Horror movies have historically used disabilities in characters as a way to portray them as monstrous and villainous. Many movies in the last decade have flipped the script on that, and included disabilities for the protagonist or major supporting character. Hush follows a woman named Maddie who is deaf and lives alone in the woods. Her isolation and disability make her the perfect victim for a serial killer on the loose, and Maddie has to fight for her life to survive.
4. The Haunting of Bly Manor
The Haunting of Bly Manor is the second entry in Flanagan’s The Haunting anthology series, following The Haunting of Hill House. It centers on a young woman hired to work as a governess to two children living in the haunted Bly Manor, though she doesn’t realize it yet. Bly Manor hits a home run with a supernatural mystery plot and elements of romance that reveal that it is the people who live in Bly Manor that are truly haunted, not just the building.
3. Doctor Sleep
The Shining is one of the most iconic horror movies of all time, which is why many people were wary when a sequel was announced. Doctor Sleep follows the plot of the sequel book by acclaimed author Stephen King, but Flanagan was adamant about ensuring that the movie reflected Stanley Kubrick’s vision from the first movie. The result was a horror adventure that included elements of fantasy and drama while remaining true to the roots of The Shining, continuing and concluding Danny Torrance’s story.
2. Midnight Mass
Flanagan’s Midnight Mass was rated as one of the scariest shows of 2021, and rightly so.
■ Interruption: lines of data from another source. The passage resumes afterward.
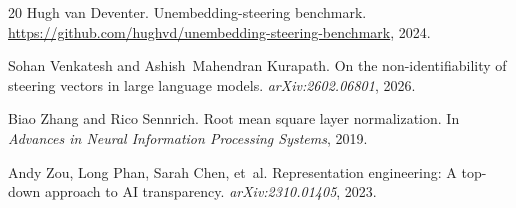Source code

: \begin{thebibliography}{20}
Hugh van Deventer.
\newblock Unembedding-steering benchmark.
\newblock \url{https://github.com/hughvd/unembedding-steering-benchmark}, 2024.

Sohan Venkatesh and Ashish~Mahendran Kurapath.
\newblock On the non-identifiability of steering vectors in large language models.
\newblock \emph{arXiv:2602.06801}, 2026.

Biao Zhang and Rico Sennrich.
\newblock Root mean square layer normalization.
\newblock In \emph{Advances in Neural Information Processing Systems}, 2019.

Andy Zou, Long Phan, Sarah Chen, et~al.
\newblock Representation engineering: A top-down approach to {AI} transparency.
\newblock \emph{arXiv:2310.01405}, 2023.

\end{thebibliography}

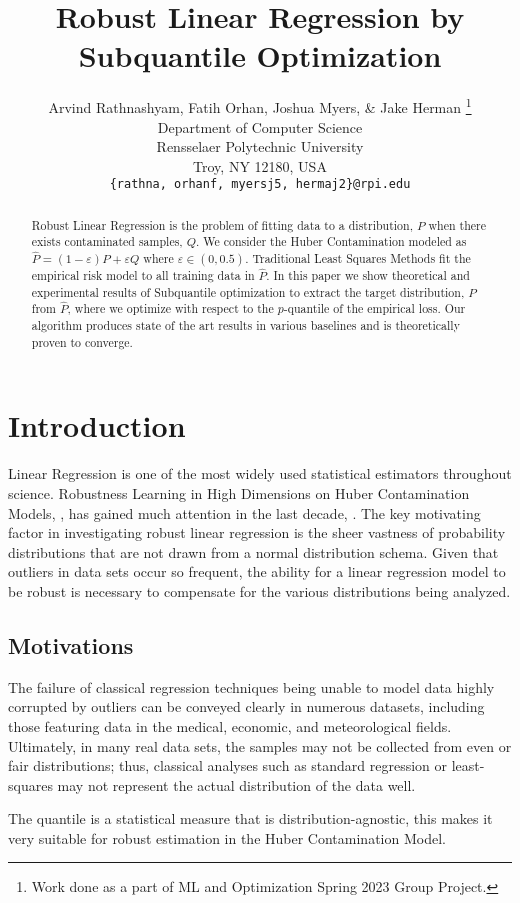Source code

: \documentclass{article} %
\title{Robust Linear Regression by Subquantile Optimization}
\author{Arvind Rathnashyam, Fatih Orhan, Joshua Myers, \& Jake Herman  \thanks{ Work done as a part of ML and Optimization Spring 2023 Group Project.} \\
	Department of Computer Science\\
	Rensselaer Polytechnic University\\
	Troy, NY 12180, USA \\
	\texttt{\{rathna, orhanf, myersj5, hermaj2\}@rpi.edu} \\
}
\begin{document}
	
	\maketitle
	
	\begin{abstract}
		Robust Linear Regression is the problem of fitting data to a distribution, $P$ when there exists contaminated samples, $Q$. We consider the Huber Contamination modeled as $\hat{P} = (1-\varepsilon)P + \varepsilon Q$ where $\varepsilon \in (0,0.5)$. Traditional Least Squares Methods fit the empirical risk model to all training data in $\displaystyle \hat{P}$. In this paper we show theoretical and experimental results of Subquantile optimization to extract the target distribution, $P$ from $\hat{P}$, where we optimize with respect to the $p$-quantile of the empirical loss. Our algorithm produces state of the art results in various baselines and is theoretically proven to converge.  
	\end{abstract}
	
	\section{Introduction}
	
	Linear Regression is one of the most widely used statistical estimators throughout science. Robustness Learning in High Dimensions on Huber Contamination Models, \cite{Huber2009}, has gained much attention in the last decade, \cite{Diakonikolas2019RecentAI}. The key motivating factor in investigating robust linear regression is the sheer vastness of probability distributions that are not drawn from a normal distribution schema. Given that outliers in data sets occur so frequent, the ability for a linear regression model to be robust is necessary to compensate for the various distributions being analyzed. 
	\subsection{Motivations}
	The failure of classical regression techniques being unable to model data highly corrupted by outliers can be conveyed clearly in numerous datasets, including those featuring data in the medical, economic, and meteorological fields. Ultimately, in many real data sets, the samples may not be collected from even or fair distributions; thus, classical analyses such as standard regression or least-squares may not represent the actual distribution of the data well. 
	
	The quantile is a statistical measure that is distribution-agnostic, this makes it very suitable for robust estimation in the Huber Contamination Model. 
	
\end{document}
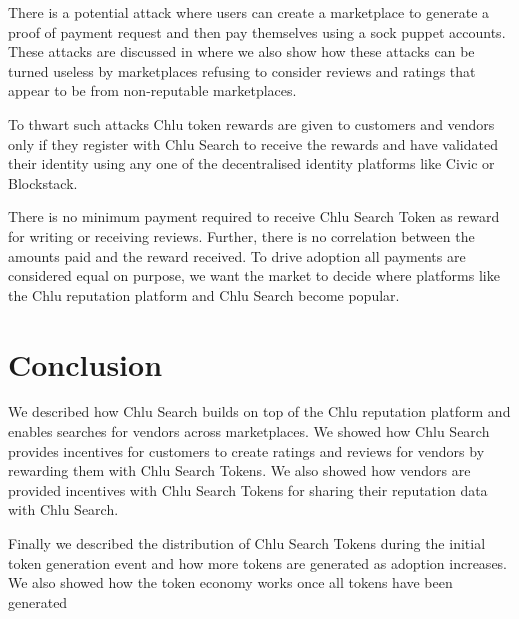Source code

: \documentclass[a4paper]{article}
\begin{document}
There is a potential attack where users can create a marketplace to
generate a proof of payment request and then pay themselves using a
sock puppet accounts. These attacks are discussed in
\cite{chlu-reputation} where we also show how these attacks can be
turned useless by marketplaces refusing to consider reviews and
ratings that appear to be from non-reputable marketplaces.

To thwart such attacks Chlu token rewards are given to customers and
vendors only if they register with Chlu Search to receive the rewards
and have validated their identity using any one of the decentralised
identity platforms like Civic\cite{civic} or
Blockstack\cite{blockstack}.

There is no minimum payment required to receive Chlu Search Token as
reward for writing or receiving reviews. Further, there is no
correlation between the amounts paid and the reward received. To drive
adoption all payments are considered equal on purpose, we want the
market to decide where platforms like the Chlu reputation platform and
Chlu Search become popular.

\section{Conclusion}

We described how Chlu Search builds on top of the Chlu reputation
platform and enables searches for vendors across marketplaces. We
showed how Chlu Search provides incentives for customers to create
ratings and reviews for vendors by rewarding them with Chlu Search
Tokens. We also showed how vendors are provided incentives with Chlu
Search Tokens for sharing their reputation data with Chlu Search.

Finally we described the distribution of Chlu Search Tokens during the
initial token generation event and how more tokens are generated as
adoption increases. We also showed how the token economy works once
all tokens have been generated

\medskip
 


\end{document}
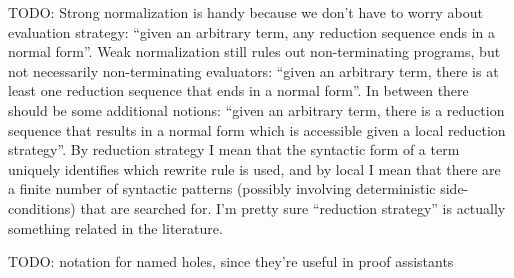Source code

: \documentclass[11pt]{article} %
\theoremstyle{definition}
\theoremstyle{remark}
\begin{document}
TODO:
Strong normalization is handy because we don't have to worry about evaluation strategy: ``given an arbitrary term, any reduction sequence ends in a normal form''.
Weak normalization still rules out non-terminating programs, but not necessarily non-terminating evaluators: ``given an arbitrary term, there is at least one reduction sequence that ends in a normal form''.
In between there should be some additional notions: ``given an arbitrary term, there is a reduction sequence that results in a normal form which is accessible given a local reduction strategy''.
By reduction strategy I mean that the syntactic form of a term uniquely identifies which rewrite rule is used, and by local I mean that there are a finite number of syntactic patterns (possibly involving deterministic side-conditions) that are searched for.
I'm pretty sure ``reduction strategy'' is actually something related in the literature.

TODO: notation for named holes, since they're useful in proof assistants
\end{document}
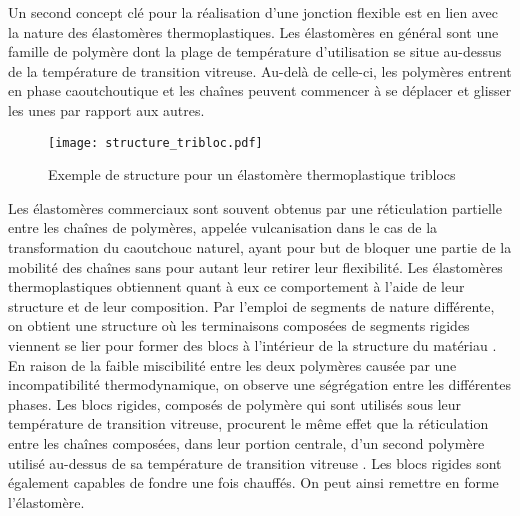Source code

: \newcommand\setpolymerdelim[2]{\def\delimleft{#1}\def\delimright{#2}}
\def\makebraces[#1,#2]#3#4#5{%
	\edef\delimhalfdim{\the\dimexpr(#1+#2)/2}%
	\edef\delimvshift{\the\dimexpr(#1-#2)/2}%
	\chemmove{%
		\node[at=(#4),yshift=(\delimvshift)]
		{$\left\delimleft\vrule height\delimhalfdim depth\delimhalfdim
			width0pt\right.$};%
		\node[at=(#5),yshift=(\delimvshift)]
		{$\left.\vrule height\delimhalfdim depth\delimhalfdim
			width0pt\right\delimright_{\rlap{$\scriptstyle#3$}}$};}}
\setpolymerdelim()

Un second concept clé pour la réalisation d'une jonction flexible est en lien avec la nature des élastomères thermoplastiques. 
Les élastomères en général sont une famille de polymère dont la plage de température d'utilisation se situe au-dessus de la température de transition vitreuse. 
Au-delà de celle-ci, les polymères entrent en phase caoutchoutique et les chaînes peuvent commencer à se déplacer et glisser les unes par rapport aux autres. 

\begin{figure}[h]
	\centering
	\texttt{[image: structure\_tribloc.pdf]}
	\caption{Exemple de structure pour un élastomère thermoplastique triblocs}
	\label{fig:structure_tribloc}
\end{figure}

Les élastomères commerciaux sont souvent obtenus par une réticulation partielle entre les chaînes de polymères, appelée vulcanisation dans le cas de la transformation du  caoutchouc naturel, ayant pour but de bloquer une partie de la mobilité des chaînes sans pour autant leur retirer leur flexibilité. 
Les élastomères thermoplastiques obtiennent quant à eux ce comportement à l'aide de leur structure et de leur composition. 
Par l'emploi de segments de nature différente, on obtient une structure où les terminaisons composées de segments rigides viennent se lier pour former des blocs à l'intérieur de la structure du matériau \cite{Holden1969}. 
En raison de la faible miscibilité entre les deux polymères causée par une incompatibilité thermodynamique, on observe une ségrégation entre les différentes phases. 
Les blocs rigides, composés de polymère qui sont utilisés sous leur température de transition vitreuse, procurent le même effet que la réticulation entre les chaînes composées, dans leur portion centrale, d'un second polymère utilisé au-dessus de sa température de transition vitreuse \cite{Holden2002}. 
Les blocs rigides sont également capables de fondre une fois chauffés.
On peut ainsi remettre en forme l'élastomère. 

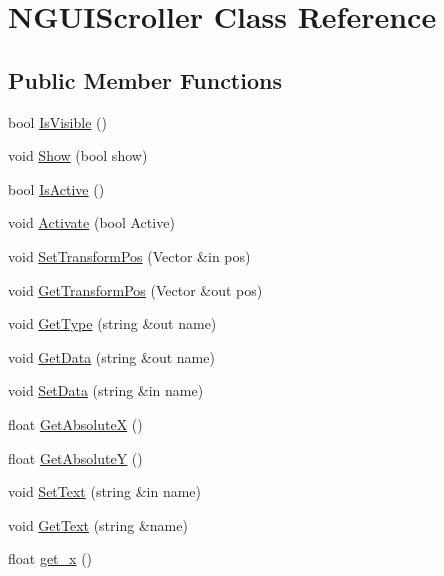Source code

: \hypertarget{class_n_g_u_i_scroller}{}\section{N\+G\+U\+I\+Scroller Class Reference}
\label{class_n_g_u_i_scroller}
\subsection*{Public Member Functions}
\begin{DoxyCompactItemize}
\item 
bool \hyperlink{class_n_g_u_i_scroller_adb2d7f37d2ebfe5dfffdd82aceeb9d8c}{Is\+Visible} ()
\item 
void \hyperlink{class_n_g_u_i_scroller_a49a2391abc2f43a8b0a93b88d304747e}{Show} (bool show)
\item 
bool \hyperlink{class_n_g_u_i_scroller_a450497bff5bc79875a166a3b82e828de}{Is\+Active} ()
\item 
void \hyperlink{class_n_g_u_i_scroller_a2b8d34f2f68d7d0f85098fd85a83d444}{Activate} (bool Active)
\item 
void \hyperlink{class_n_g_u_i_scroller_a041cefceab0625ea53b86ed5715621a4}{Set\+Transform\+Pos} (Vector \&in pos)
\item 
void \hyperlink{class_n_g_u_i_scroller_a72eb74327e18d24c40b751dd6938ab71}{Get\+Transform\+Pos} (Vector \&out pos)
\item 
void \hyperlink{class_n_g_u_i_scroller_ad32b6ae5db2a522e19d087e8394c5b9f}{Get\+Type} (string \&out name)
\item 
void \hyperlink{class_n_g_u_i_scroller_a90933bab31a1cc2701b7f236ebb0c026}{Get\+Data} (string \&out name)
\item 
void \hyperlink{class_n_g_u_i_scroller_afdcf1faf70bdb6dc2b18543232e8385b}{Set\+Data} (string \&in name)
\item 
float \hyperlink{class_n_g_u_i_scroller_aee68fffe9c4ce421cccdbb077122f5ce}{Get\+AbsoluteX} ()
\item 
float \hyperlink{class_n_g_u_i_scroller_aa52e0b0151609edb4373738e14a8b472}{Get\+AbsoluteY} ()
\item 
void \hyperlink{class_n_g_u_i_scroller_ac92b89d6e4a7362c44e8047b1e22e7c8}{Set\+Text} (string \&in name)
\item 
void \hyperlink{class_n_g_u_i_scroller_aa38ada8b6e3268ad1d5205569ad44504}{Get\+Text} (string \&name)
\item 
float \hyperlink{class_n_g_u_i_scroller_a770d46565143c5f953a8d845d79c5959}{get\+\_\+x} ()

\end{DoxyCompactItemize}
It is set in a small island town that gets shaken up when a new priest arrives and starts performing unexplainable miracles. Midnight Mass may come off as a simple vampire story, but it is much more than that. In this thrilling series, Flanagan examines the ways that religious ideologies can be harmful to people who believe blindly, and poses existential questions about God and faith.
1. The Haunting of Hill House
The Haunting of Hill House is by far one of Flanagan’s best and most beloved works, and one of his most acclaimed projects. Due to its Netflix release, it reached a wide audience of people who may not have been previously interested in horror. The story follows a family who temporarily lived in a haunted house for years when the siblings were children and the traumas they left the house with. Hill House features non-linear storytelling that jumps back and forth between the past and the present – where the former inhabitants all come to realize that their time at Hill House affected them much more than they know.